The group is interested in the scientific study of the interaction between crops, water, soil and the environment in one of the more arid regions of Europe: the middle valley of the Ebro river. Agriculture faces challenges such as globalization of markets, competition for the use of the resources water and soil, European regulations, increasing social demand for sustainability, and a growing demand of agricultural products.

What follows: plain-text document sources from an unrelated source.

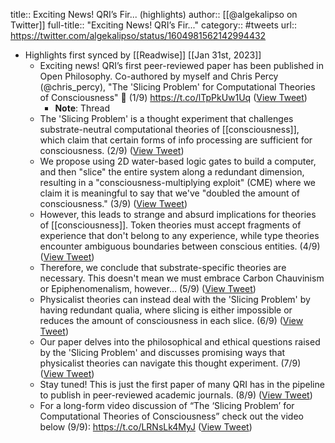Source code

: title:: Exciting News! QRI’s Fir... (highlights)
author:: [[@algekalipso on Twitter]]
full-title:: "Exciting News! QRI’s Fir..."
category:: #tweets
url:: https://twitter.com/algekalipso/status/1604981562142994432

- Highlights first synced by [[Readwise]] [[Jan 31st, 2023]]
	- Exciting news! QRI’s first peer-reviewed paper has been published in Open Philosophy. Co-authored by myself and Chris Percy (@chris_percy), "The 'Slicing Problem' for Computational Theories of Consciousness" 🧵 (1/9) https://t.co/lTpPkUw1Uq ([View Tweet](https://twitter.com/algekalipso/status/1604981562142994432))
		- **Note**: Thread
	- The 'Slicing Problem' is a thought experiment that challenges substrate-neutral computational theories of [[consciousness]], which claim that certain forms of info processing are sufficient for consciousness. (2/9) ([View Tweet](https://twitter.com/algekalipso/status/1604981564622110721))
	- We propose using 2D water-based logic gates to build a computer, and then "slice" the entire system along a redundant dimension, resulting in a "consciousness-multiplying exploit" (CME) where we claim it is meaningful to say that we've "doubled the amount of consciousness." (3/9) ([View Tweet](https://twitter.com/algekalipso/status/1604981567004106752))
	- However, this leads to strange and absurd implications for theories of [[consciousness]]. Token theories must accept fragments of experience that don't belong to any experience, while type theories encounter ambiguous boundaries between conscious entities. (4/9) ([View Tweet](https://twitter.com/algekalipso/status/1604981569059295232))
	- Therefore, we conclude that substrate-specific theories are necessary. This doesn't mean we must embrace Carbon Chauvinism or Epiphenomenalism, however… (5/9) ([View Tweet](https://twitter.com/algekalipso/status/1604981570858651648))
	- Physicalist theories can instead deal with the 'Slicing Problem' by having redundant qualia, where slicing is either impossible or reduces the amount of consciousness in each slice. (6/9) ([View Tweet](https://twitter.com/algekalipso/status/1604981572578340864))
	- Our paper delves into the philosophical and ethical questions raised by the 'Slicing Problem' and discusses promising ways that physicalist theories can navigate this thought experiment. (7/9) ([View Tweet](https://twitter.com/algekalipso/status/1604981574579064832))
	- Stay tuned! This is just the first paper of many QRI has in the pipeline to publish in peer-reviewed academic journals. (8/9) ([View Tweet](https://twitter.com/algekalipso/status/1604981576332283905))
	- For a long-form video discussion of “The ‘Slicing Problem’ for Computational Theories of Consciousness” check out the video below (9/9): https://t.co/LRNsLk4MyJ ([View Tweet](https://twitter.com/algekalipso/status/1604981578295562240))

The scientific challenge is to produce scientific and technological information that will help to irrigated agricultural systems to be more competitive, more efficient and more sustainable.

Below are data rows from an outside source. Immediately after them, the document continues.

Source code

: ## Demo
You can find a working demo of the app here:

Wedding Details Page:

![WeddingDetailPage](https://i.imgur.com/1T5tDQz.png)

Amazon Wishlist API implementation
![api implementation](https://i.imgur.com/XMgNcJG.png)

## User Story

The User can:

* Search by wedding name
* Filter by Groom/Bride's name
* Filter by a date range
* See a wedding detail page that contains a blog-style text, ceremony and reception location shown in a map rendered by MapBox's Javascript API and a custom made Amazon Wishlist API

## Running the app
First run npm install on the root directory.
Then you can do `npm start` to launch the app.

For that purpose it is necessary to:

  1. Establish innovative technologies for the diagnosis and management.
  2. Increase the efficiency of resources use.
  3. Increase the stability of yield.
  4. Preserve the agricultural resources and the environment.

Objective

The research activities of the "Irrigation, Agronomy and the Environment" Group focus on three priority research actions:

  1. Sustainable agricultural use of water and soil resources;
  2. Environmental impact of agricultural activities; and
  3. Crop agronomy.

Both the general objective and the priority research actions are in agreement with the objectives of the National Research Plan (Plan Nacional de I+D+I 2008-2011), Framework Program 7 of the European Union (2007-2013) and the RTD Plan of the Government of Aragón, Spain (PAID 2005-2008, Gobierno de Aragón).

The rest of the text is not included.